Um dos maiores mistérios do vôlei brasileiro acaba de ganhar uma versão definitiva e bombástica. Em entrevista ao podcast Basticast nesta quinta-feira (8), a campeã olímpica Mari revelou que seu corte dos Jogos Olímpicos de Londres, em 2012, não teve motivação técnica, mas sim pessoal.
Segundo a ex-jogadora, o desligamento foi uma retaliação do técnico José Roberto Guimarães após ela recusar uma proposta para jogar no Fenerbahçe, clube turco que o treinador comandava na época.
Mari explicou que, em 2011, após uma grave lesão no joelho, sentiu que deveria permanecer no Brasil jogando pelo Rexona/Unilever, sob o comando de Bernardinho, como forma de gratidão pelo apoio do clube durante sua recuperação.
Zé Roberto, no entanto, queria a ponteira em seu time na Turquia para monitorar sua preparação olímpica de perto.
“Se você vai ter as suas preferências, na Seleção eu vou ter as minhas também”, teria dito o técnico em uma conversa por telefone, conforme relatado por Mari.
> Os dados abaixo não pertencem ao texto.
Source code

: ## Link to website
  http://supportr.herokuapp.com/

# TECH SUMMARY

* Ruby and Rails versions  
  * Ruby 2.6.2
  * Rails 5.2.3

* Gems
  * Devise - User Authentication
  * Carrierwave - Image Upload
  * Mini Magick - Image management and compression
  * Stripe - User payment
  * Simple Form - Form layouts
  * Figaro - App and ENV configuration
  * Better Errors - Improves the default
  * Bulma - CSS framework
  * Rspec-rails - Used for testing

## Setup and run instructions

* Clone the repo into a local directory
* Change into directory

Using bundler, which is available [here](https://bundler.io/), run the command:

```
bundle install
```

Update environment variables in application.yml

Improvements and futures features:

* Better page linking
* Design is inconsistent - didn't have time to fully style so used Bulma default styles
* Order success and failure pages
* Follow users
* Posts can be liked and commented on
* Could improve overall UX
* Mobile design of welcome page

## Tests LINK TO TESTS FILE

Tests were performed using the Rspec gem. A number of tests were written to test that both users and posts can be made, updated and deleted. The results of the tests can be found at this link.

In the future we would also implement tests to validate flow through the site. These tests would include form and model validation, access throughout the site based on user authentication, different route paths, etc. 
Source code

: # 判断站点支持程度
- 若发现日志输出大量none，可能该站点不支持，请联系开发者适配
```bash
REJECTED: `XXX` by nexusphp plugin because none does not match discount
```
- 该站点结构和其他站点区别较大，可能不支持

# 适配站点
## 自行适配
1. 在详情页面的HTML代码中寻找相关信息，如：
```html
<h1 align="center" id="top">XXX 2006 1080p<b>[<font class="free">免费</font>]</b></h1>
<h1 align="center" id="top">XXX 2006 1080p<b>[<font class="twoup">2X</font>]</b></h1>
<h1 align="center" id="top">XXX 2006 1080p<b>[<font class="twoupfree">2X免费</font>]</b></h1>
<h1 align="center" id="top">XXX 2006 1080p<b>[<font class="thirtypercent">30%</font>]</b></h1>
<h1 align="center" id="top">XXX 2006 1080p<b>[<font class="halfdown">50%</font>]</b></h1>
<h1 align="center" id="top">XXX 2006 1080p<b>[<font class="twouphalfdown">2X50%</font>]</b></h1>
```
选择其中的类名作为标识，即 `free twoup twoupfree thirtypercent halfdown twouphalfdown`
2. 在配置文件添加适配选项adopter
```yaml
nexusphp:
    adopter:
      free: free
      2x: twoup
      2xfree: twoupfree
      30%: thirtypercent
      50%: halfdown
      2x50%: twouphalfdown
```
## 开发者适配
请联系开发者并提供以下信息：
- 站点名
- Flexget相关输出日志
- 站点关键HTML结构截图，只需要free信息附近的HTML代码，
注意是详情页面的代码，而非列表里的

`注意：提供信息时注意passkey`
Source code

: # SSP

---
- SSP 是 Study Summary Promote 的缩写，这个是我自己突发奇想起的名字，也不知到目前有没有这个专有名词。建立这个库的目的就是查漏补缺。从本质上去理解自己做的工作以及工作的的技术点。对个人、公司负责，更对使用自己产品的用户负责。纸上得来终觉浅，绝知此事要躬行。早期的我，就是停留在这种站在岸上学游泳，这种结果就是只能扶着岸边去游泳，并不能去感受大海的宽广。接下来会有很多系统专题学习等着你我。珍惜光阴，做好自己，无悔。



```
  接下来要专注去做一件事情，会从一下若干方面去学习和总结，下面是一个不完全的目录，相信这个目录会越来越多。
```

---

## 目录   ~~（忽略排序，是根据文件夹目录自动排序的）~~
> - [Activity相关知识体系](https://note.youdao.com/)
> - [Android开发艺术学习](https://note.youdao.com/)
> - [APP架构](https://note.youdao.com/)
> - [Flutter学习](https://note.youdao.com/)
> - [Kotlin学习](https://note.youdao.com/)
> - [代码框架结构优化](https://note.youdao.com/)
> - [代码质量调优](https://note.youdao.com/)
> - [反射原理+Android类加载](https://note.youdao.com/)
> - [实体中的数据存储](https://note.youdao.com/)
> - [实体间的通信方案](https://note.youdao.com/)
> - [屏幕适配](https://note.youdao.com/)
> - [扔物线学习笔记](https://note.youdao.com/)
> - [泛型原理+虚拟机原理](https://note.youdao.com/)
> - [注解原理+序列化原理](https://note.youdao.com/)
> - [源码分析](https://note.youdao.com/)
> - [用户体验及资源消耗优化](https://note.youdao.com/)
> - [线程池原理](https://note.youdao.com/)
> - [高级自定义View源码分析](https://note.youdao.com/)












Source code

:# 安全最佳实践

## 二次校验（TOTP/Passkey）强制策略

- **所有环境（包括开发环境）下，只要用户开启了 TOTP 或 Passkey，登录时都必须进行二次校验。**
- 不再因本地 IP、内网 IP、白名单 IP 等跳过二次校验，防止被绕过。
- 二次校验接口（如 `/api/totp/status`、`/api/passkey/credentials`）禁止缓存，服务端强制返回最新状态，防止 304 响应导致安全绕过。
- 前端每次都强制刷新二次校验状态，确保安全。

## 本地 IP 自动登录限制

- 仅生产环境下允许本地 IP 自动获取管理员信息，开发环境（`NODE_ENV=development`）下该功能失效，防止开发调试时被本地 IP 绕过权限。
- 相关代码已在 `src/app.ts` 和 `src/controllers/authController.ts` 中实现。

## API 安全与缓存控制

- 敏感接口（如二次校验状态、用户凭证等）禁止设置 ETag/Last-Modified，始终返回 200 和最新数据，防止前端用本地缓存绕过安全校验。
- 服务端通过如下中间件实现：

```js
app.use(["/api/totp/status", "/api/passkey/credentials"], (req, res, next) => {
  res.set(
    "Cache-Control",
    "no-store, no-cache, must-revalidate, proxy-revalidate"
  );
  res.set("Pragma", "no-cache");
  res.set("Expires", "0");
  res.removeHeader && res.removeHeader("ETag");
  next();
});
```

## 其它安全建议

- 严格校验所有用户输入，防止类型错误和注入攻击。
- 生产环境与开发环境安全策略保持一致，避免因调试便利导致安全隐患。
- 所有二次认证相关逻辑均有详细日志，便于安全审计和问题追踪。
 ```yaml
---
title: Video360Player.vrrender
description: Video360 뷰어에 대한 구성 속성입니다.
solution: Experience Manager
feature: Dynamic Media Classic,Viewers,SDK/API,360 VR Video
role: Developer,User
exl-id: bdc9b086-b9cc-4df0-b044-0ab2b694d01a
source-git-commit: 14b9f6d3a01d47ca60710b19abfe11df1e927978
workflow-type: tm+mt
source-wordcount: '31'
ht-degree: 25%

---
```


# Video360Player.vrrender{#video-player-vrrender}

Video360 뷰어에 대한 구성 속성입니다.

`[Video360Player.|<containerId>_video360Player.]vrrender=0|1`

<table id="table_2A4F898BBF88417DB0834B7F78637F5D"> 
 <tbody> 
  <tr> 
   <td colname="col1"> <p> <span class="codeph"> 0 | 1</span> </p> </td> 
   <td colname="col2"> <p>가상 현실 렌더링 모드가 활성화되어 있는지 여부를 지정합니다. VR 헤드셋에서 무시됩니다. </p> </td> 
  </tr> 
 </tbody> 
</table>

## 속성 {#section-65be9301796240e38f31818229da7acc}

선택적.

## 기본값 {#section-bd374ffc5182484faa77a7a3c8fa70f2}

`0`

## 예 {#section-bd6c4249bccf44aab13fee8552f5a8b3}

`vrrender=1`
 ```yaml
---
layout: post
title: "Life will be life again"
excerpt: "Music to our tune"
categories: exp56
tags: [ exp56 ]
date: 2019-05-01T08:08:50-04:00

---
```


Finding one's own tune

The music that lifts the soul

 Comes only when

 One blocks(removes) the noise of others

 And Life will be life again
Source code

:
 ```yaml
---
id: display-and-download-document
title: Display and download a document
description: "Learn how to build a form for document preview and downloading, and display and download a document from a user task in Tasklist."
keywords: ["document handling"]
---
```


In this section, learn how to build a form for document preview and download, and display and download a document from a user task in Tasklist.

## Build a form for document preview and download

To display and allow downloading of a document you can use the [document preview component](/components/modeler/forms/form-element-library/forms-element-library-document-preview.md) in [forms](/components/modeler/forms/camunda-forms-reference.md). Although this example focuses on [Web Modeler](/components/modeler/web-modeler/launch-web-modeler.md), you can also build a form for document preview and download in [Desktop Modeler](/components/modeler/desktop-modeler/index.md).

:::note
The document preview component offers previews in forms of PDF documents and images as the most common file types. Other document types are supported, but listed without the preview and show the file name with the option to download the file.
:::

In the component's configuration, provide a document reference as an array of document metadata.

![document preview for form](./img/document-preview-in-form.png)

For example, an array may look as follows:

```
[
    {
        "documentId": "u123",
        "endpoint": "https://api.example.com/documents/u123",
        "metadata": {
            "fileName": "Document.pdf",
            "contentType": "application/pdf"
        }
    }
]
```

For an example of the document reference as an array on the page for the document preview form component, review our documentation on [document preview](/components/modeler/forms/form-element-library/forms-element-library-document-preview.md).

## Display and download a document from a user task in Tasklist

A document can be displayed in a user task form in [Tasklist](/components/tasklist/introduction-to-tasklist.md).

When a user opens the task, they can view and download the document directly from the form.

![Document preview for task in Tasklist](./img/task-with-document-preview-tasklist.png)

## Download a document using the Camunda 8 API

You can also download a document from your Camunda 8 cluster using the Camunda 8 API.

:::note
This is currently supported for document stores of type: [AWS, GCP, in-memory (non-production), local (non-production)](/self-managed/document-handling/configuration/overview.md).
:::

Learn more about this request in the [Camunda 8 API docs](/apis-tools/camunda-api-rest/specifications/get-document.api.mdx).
A jogadora detalhou que, ao chegar na Seleção, o tratamento mudou drasticamente. Segundo Mari, Zé Roberto passou a ser frio, mudou sua posição em quadra e evitava diálogos.
O desfecho ocorreu de forma ríspida: “Ele me chamou e falou: ‘Temos um problema, vamos ter que nos separar, porque eu não confio em você’. Foi curto, grosso e rápido”, relembrou.
O corte gerou comoção imediata no grupo, que conquistaria o bicampeonato olímpico em Londres semanas depois, subindo ao pódio com a camisa de Mari em mãos.
Além da frustração esportiva, Mari revelou que a justificativa oficial de “deficiência técnica” usada pelo treinador na época causou prejuízos financeiros graves.
“Os times começaram a usar isso contra o meu contrato. Como um clube ia pagar 100% se o técnico da Seleção dizia que eu tinha problema técnico?”, desabafou.
Apesar das marcas profundas, Mari afirmou que hoje o episódio está perdoado e que já conversou com Zé Roberto sobre o assunto, mas sentiu que, após anos de silêncio, era o momento de expor a verdade para os fãs que ainda questionavam sua ausência no ouro de 2012.